The court victory for a couple who had their debts wiped out by a judge has put pressure on the Government to urgently bring forward legislation to help hundreds of others facing similar extortionate demands from loan sharks.

Tony and Michelle Meadows, from Southport, Merseyside, had debts of £384,000 wiped out by a judge after he ruled that the punitive interest charged on a loan of £5,750 was extortionate under existing credit laws. The case is the latest to highlight Britain's spiralling debt crisis and has increased calls for ministers to tackle the growing problem.

Patricia Hewitt, the Trade and Industry Secretary, is ready to bring forward a Bill that will make it easier for those facing similar debts to escape from loan sharks. However, there is now pressure on Ms Hewitt to guarantee the proposals a place in the Queen's Speech next month, which was agreed by the Cabinet on Thursday.

The legislation has already been put forward for consultation with a White Paper on consumer credit.

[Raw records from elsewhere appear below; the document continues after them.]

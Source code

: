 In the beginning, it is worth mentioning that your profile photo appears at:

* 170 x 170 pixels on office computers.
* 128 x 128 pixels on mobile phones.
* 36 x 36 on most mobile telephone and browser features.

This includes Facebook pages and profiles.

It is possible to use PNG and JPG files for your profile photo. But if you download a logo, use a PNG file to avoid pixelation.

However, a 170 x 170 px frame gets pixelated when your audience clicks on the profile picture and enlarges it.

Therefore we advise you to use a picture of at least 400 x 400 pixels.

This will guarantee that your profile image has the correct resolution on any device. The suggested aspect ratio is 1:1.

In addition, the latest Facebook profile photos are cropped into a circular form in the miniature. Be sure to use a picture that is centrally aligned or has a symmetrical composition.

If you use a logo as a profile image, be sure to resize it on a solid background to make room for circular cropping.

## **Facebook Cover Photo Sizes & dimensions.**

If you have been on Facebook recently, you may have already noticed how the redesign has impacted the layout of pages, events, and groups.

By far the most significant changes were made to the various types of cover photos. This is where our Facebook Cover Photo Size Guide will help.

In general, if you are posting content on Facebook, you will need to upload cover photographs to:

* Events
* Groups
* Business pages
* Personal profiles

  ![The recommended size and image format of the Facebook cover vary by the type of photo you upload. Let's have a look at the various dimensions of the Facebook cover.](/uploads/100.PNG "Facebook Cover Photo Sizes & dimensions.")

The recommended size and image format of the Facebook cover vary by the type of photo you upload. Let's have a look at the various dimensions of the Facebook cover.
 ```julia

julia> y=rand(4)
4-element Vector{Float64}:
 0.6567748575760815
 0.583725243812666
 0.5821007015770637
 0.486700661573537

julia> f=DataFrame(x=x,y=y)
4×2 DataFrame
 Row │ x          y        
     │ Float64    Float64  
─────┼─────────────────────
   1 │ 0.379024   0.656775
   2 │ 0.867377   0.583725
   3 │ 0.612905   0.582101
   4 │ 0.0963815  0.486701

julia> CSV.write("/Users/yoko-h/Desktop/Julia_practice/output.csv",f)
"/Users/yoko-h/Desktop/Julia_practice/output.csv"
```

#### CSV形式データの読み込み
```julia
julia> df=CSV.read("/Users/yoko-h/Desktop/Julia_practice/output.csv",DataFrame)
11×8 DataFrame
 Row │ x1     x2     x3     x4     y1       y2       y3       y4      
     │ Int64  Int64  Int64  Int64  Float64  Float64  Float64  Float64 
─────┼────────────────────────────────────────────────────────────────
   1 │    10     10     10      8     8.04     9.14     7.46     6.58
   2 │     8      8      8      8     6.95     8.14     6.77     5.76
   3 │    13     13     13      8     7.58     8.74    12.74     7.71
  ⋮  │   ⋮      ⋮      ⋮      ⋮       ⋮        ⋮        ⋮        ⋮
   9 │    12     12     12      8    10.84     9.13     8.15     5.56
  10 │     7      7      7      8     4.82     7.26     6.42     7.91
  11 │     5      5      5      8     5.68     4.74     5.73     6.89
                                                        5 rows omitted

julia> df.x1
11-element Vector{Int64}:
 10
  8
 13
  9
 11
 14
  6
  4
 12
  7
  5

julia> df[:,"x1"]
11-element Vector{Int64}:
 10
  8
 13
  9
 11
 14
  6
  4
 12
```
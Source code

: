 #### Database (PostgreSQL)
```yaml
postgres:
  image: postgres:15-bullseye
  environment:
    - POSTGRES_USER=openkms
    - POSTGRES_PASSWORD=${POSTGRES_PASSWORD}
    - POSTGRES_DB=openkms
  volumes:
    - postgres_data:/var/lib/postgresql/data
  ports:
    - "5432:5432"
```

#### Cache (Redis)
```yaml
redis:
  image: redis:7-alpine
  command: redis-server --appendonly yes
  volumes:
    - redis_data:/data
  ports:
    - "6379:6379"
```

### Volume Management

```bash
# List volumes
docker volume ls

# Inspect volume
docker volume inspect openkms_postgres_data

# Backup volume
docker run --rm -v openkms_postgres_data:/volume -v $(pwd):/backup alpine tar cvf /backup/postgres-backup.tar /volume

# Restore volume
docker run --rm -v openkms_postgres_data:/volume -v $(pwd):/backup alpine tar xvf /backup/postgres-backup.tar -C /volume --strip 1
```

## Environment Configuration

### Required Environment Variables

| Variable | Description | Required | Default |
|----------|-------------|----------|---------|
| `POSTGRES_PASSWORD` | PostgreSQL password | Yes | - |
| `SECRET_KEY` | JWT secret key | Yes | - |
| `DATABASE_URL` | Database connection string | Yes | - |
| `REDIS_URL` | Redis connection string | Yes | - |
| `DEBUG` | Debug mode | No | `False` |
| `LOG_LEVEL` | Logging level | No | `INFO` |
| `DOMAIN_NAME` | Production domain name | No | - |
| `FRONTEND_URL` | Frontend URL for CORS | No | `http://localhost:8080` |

The bill will widen the definition of an "extortionate" loan, used in the Meadows case, to allow consumers to seek redress for all unfair aspects of a transaction, including the credit level. It would also create an independent consumer ombudsman who could intervene in credit rows.

The Trade and Industry Secretary hinted that she had been allocated time for the issue in the next session of Parliament. She said: "The Government is making it much easier for people to challenge unfair loan agreements so they don't have the added burden of going through a lengthy and expensive court battle. By modernising the consumer credit market we are driving out the rogues and giving consumers more rights."

MPs pressing for the change in the law said that there were hundreds of other couples facing similar punishing levels of interest on loans.

They include Fred Jones, from Nottingham, who said on BBC radio yesterday that he was in danger of losing his house because of a loan from London North Securities, the same company involved in the Meadows case.

Mr Jones said: "The initial loan was in September 1991 for £8,470. I should pay £176 a month. So far I have paid £28,000 and have asked on numerous occasions to redeem the loan. They are coming up with silly figures. They want in the region of £90,000. My accountant was astounded.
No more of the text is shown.